TASK DESCRIPTION:
The required answer is a copy of each line in the entries below that includes "zoom".

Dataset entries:
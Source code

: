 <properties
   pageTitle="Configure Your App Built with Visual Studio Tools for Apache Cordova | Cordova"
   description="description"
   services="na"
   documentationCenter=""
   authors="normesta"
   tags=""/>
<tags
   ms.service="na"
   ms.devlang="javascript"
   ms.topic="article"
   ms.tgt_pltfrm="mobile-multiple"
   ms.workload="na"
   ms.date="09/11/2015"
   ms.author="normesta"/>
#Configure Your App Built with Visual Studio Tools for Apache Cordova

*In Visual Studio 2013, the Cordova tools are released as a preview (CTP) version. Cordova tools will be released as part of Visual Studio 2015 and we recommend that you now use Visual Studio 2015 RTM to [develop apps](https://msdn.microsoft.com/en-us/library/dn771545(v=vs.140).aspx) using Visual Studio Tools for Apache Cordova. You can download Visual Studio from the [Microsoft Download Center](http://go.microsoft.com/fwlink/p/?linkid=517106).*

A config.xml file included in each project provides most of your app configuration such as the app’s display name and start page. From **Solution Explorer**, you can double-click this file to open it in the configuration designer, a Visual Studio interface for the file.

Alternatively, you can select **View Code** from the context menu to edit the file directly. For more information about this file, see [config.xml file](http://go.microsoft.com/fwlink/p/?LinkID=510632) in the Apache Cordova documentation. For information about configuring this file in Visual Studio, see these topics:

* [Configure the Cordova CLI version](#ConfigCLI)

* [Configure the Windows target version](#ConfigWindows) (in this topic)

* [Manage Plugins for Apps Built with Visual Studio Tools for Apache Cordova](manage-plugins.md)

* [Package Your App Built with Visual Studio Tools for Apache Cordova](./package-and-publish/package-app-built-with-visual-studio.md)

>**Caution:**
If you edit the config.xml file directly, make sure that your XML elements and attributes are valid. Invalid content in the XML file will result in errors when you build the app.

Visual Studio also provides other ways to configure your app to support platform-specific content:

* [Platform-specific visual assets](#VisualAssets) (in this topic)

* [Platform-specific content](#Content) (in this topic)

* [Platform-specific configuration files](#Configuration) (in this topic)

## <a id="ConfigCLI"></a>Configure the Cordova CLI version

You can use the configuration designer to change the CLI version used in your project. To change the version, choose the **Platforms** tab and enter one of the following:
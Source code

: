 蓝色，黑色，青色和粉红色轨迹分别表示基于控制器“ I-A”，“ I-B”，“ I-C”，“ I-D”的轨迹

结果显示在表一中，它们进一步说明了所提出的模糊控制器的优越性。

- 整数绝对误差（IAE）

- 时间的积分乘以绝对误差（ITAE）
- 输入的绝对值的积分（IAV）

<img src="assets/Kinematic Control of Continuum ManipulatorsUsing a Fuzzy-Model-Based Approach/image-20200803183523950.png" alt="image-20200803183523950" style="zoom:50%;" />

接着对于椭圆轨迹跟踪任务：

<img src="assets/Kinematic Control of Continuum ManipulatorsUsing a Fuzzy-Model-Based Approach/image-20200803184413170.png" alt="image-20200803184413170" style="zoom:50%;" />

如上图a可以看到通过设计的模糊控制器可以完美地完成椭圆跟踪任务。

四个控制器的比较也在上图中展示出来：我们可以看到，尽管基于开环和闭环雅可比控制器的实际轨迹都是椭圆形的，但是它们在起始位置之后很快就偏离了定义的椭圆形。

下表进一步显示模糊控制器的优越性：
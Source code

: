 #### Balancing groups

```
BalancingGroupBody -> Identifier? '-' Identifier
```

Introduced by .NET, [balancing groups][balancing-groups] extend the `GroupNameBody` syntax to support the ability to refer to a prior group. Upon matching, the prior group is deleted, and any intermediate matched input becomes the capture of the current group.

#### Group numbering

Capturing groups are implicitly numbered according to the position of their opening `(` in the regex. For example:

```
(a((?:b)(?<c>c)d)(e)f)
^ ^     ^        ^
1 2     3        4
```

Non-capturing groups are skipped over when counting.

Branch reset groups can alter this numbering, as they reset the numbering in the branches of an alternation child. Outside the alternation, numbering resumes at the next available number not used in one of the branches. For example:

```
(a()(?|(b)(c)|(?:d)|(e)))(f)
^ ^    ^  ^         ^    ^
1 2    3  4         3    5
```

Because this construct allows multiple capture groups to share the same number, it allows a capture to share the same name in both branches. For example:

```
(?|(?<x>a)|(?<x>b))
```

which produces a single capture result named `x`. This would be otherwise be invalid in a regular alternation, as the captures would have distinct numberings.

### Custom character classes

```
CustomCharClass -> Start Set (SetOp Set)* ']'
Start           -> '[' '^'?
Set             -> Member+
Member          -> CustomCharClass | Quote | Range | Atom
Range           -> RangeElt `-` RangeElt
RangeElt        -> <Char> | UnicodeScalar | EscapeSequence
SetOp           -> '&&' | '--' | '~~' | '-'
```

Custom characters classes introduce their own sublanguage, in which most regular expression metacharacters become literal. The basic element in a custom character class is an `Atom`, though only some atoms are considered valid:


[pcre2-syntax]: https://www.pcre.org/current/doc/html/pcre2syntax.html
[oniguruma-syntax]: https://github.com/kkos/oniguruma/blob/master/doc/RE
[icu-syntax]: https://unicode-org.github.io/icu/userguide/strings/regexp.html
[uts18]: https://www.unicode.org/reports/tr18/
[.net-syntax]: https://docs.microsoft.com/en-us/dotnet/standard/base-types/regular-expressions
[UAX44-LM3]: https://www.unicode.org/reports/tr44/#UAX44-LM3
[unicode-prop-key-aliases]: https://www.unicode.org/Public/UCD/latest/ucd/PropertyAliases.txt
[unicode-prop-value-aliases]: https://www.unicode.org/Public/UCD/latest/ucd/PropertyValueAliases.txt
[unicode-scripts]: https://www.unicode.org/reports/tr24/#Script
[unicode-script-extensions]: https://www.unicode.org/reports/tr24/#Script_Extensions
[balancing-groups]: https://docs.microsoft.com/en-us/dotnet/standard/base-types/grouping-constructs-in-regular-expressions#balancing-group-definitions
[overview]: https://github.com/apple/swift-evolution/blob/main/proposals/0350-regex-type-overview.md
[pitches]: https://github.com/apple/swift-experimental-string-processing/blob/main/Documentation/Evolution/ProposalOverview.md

FINAL ANSWER:
<img src="assets/Kinematic Control of Continuum ManipulatorsUsing a Fuzzy-Model-Based Approach/image-20200803183523950.png" alt="image-20200803183523950" style="zoom:50%;" />
<img src="assets/Kinematic Control of Continuum ManipulatorsUsing a Fuzzy-Model-Based Approach/image-20200803184413170.png" alt="image-20200803184413170" style="zoom:50%;" />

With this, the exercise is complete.